Assignment:
Give every line below again, exactly.

Available records:
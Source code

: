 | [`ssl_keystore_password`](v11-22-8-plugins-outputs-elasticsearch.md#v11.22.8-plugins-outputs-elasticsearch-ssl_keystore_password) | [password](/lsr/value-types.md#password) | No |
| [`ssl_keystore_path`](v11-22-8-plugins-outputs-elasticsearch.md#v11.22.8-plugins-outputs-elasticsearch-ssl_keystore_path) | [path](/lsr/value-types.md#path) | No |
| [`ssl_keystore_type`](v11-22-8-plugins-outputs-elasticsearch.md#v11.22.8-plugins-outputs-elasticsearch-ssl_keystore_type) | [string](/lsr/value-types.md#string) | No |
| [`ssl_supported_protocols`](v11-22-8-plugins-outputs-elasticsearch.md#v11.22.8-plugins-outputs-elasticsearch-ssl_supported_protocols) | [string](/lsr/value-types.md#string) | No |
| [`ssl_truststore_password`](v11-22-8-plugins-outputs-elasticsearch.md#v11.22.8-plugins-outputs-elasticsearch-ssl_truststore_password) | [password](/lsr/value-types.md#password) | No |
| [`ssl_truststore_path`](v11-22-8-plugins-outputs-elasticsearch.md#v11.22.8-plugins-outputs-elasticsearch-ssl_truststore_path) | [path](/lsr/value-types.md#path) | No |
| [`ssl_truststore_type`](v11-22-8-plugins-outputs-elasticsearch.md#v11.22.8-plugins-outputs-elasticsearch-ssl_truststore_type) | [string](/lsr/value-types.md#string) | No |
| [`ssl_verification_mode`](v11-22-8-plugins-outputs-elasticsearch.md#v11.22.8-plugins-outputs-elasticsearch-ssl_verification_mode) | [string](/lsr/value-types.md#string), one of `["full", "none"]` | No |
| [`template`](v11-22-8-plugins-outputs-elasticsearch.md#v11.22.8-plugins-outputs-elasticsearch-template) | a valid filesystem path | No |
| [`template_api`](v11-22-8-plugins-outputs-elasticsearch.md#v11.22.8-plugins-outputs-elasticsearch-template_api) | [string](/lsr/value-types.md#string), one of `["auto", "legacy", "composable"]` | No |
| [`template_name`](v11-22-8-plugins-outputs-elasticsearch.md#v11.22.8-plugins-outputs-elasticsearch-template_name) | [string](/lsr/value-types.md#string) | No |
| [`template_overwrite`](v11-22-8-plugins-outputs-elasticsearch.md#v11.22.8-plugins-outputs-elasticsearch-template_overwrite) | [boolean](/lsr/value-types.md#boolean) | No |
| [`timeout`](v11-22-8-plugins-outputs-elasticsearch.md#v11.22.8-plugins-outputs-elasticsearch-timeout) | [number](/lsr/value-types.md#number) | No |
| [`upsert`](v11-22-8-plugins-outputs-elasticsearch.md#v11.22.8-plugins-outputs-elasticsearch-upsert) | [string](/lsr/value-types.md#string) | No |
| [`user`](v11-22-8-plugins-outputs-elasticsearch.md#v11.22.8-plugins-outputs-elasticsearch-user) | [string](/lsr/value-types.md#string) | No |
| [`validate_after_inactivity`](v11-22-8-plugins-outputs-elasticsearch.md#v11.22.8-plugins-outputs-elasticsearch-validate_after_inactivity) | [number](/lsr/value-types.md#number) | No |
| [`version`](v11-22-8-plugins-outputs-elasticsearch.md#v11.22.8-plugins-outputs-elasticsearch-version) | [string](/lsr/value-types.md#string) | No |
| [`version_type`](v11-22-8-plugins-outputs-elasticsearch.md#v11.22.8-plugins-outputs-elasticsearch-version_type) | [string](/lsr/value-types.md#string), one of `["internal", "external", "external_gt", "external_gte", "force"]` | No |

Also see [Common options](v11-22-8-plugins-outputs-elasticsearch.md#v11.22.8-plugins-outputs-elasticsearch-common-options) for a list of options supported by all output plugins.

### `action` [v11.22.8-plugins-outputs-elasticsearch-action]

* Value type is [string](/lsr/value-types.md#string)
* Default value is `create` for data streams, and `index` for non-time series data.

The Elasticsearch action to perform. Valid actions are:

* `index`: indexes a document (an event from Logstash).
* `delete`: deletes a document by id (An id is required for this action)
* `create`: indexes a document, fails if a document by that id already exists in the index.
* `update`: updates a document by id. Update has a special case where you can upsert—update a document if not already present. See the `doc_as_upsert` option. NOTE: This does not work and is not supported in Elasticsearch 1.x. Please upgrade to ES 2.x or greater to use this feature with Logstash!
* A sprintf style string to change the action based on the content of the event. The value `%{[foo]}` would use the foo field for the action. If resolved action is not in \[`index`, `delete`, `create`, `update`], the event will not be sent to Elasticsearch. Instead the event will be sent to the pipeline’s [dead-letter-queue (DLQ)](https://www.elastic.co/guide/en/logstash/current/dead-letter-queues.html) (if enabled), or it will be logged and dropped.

Solution to this exercise:
Source code

: | [`ssl_keystore_password`](v11-22-8-plugins-outputs-elasticsearch.md#v11.22.8-plugins-outputs-elasticsearch-ssl_keystore_password) | [password](/lsr/value-types.md#password) | No |
| [`ssl_keystore_path`](v11-22-8-plugins-outputs-elasticsearch.md#v11.22.8-plugins-outputs-elasticsearch-ssl_keystore_path) | [path](/lsr/value-types.md#path) | No |
| [`ssl_keystore_type`](v11-22-8-plugins-outputs-elasticsearch.md#v11.22.8-plugins-outputs-elasticsearch-ssl_keystore_type) | [string](/lsr/value-types.md#string) | No |
| [`ssl_supported_protocols`](v11-22-8-plugins-outputs-elasticsearch.md#v11.22.8-plugins-outputs-elasticsearch-ssl_supported_protocols) | [string](/lsr/value-types.md#string) | No |
| [`ssl_truststore_password`](v11-22-8-plugins-outputs-elasticsearch.md#v11.22.8-plugins-outputs-elasticsearch-ssl_truststore_password) | [password](/lsr/value-types.md#password) | No |
| [`ssl_truststore_path`](v11-22-8-plugins-outputs-elasticsearch.md#v11.22.8-plugins-outputs-elasticsearch-ssl_truststore_path) | [path](/lsr/value-types.md#path) | No |
| [`ssl_truststore_type`](v11-22-8-plugins-outputs-elasticsearch.md#v11.22.8-plugins-outputs-elasticsearch-ssl_truststore_type) | [string](/lsr/value-types.md#string) | No |
| [`ssl_verification_mode`](v11-22-8-plugins-outputs-elasticsearch.md#v11.22.8-plugins-outputs-elasticsearch-ssl_verification_mode) | [string](/lsr/value-types.md#string), one of `["full", "none"]` | No |
| [`template`](v11-22-8-plugins-outputs-elasticsearch.md#v11.22.8-plugins-outputs-elasticsearch-template) | a valid filesystem path | No |
| [`template_api`](v11-22-8-plugins-outputs-elasticsearch.md#v11.22.8-plugins-outputs-elasticsearch-template_api) | [string](/lsr/value-types.md#string), one of `["auto", "legacy", "composable"]` | No |
| [`template_name`](v11-22-8-plugins-outputs-elasticsearch.md#v11.22.8-plugins-outputs-elasticsearch-template_name) | [string](/lsr/value-types.md#string) | No |
| [`template_overwrite`](v11-22-8-plugins-outputs-elasticsearch.md#v11.22.8-plugins-outputs-elasticsearch-template_overwrite) | [boolean](/lsr/value-types.md#boolean) | No |
| [`timeout`](v11-22-8-plugins-outputs-elasticsearch.md#v11.22.8-plugins-outputs-elasticsearch-timeout) | [number](/lsr/value-types.md#number) | No |
| [`upsert`](v11-22-8-plugins-outputs-elasticsearch.md#v11.22.8-plugins-outputs-elasticsearch-upsert) | [string](/lsr/value-types.md#string) | No |
| [`user`](v11-22-8-plugins-outputs-elasticsearch.md#v11.22.8-plugins-outputs-elasticsearch-user) | [string](/lsr/value-types.md#string) | No |
| [`validate_after_inactivity`](v11-22-8-plugins-outputs-elasticsearch.md#v11.22.8-plugins-outputs-elasticsearch-validate_after_inactivity) | [number](/lsr/value-types.md#number) | No |
| [`version`](v11-22-8-plugins-outputs-elasticsearch.md#v11.22.8-plugins-outputs-elasticsearch-version) | [string](/lsr/value-types.md#string) | No |
| [`version_type`](v11-22-8-plugins-outputs-elasticsearch.md#v11.22.8-plugins-outputs-elasticsearch-version_type) | [string](/lsr/value-types.md#string), one of `["internal", "external", "external_gt", "external_gte", "force"]` | No |

Also see [Common options](v11-22-8-plugins-outputs-elasticsearch.md#v11.22.8-plugins-outputs-elasticsearch-common-options) for a list of options supported by all output plugins.

### `action` [v11.22.8-plugins-outputs-elasticsearch-action]

* Value type is [string](/lsr/value-types.md#string)
* Default value is `create` for data streams, and `index` for non-time series data.

The Elasticsearch action to perform. Valid actions are:

* `index`: indexes a document (an event from Logstash).
* `delete`: deletes a document by id (An id is required for this action)
* `create`: indexes a document, fails if a document by that id already exists in the index.
* `update`: updates a document by id. Update has a special case where you can upsert—update a document if not already present. See the `doc_as_upsert` option. NOTE: This does not work and is not supported in Elasticsearch 1.x. Please upgrade to ES 2.x or greater to use this feature with Logstash!
* A sprintf style string to change the action based on the content of the event. The value `%{[foo]}` would use the foo field for the action. If resolved action is not in \[`index`, `delete`, `create`, `update`], the event will not be sent to Elasticsearch. Instead the event will be sent to the pipeline’s [dead-letter-queue (DLQ)](https://www.elastic.co/guide/en/logstash/current/dead-letter-queues.html) (if enabled), or it will be logged and dropped.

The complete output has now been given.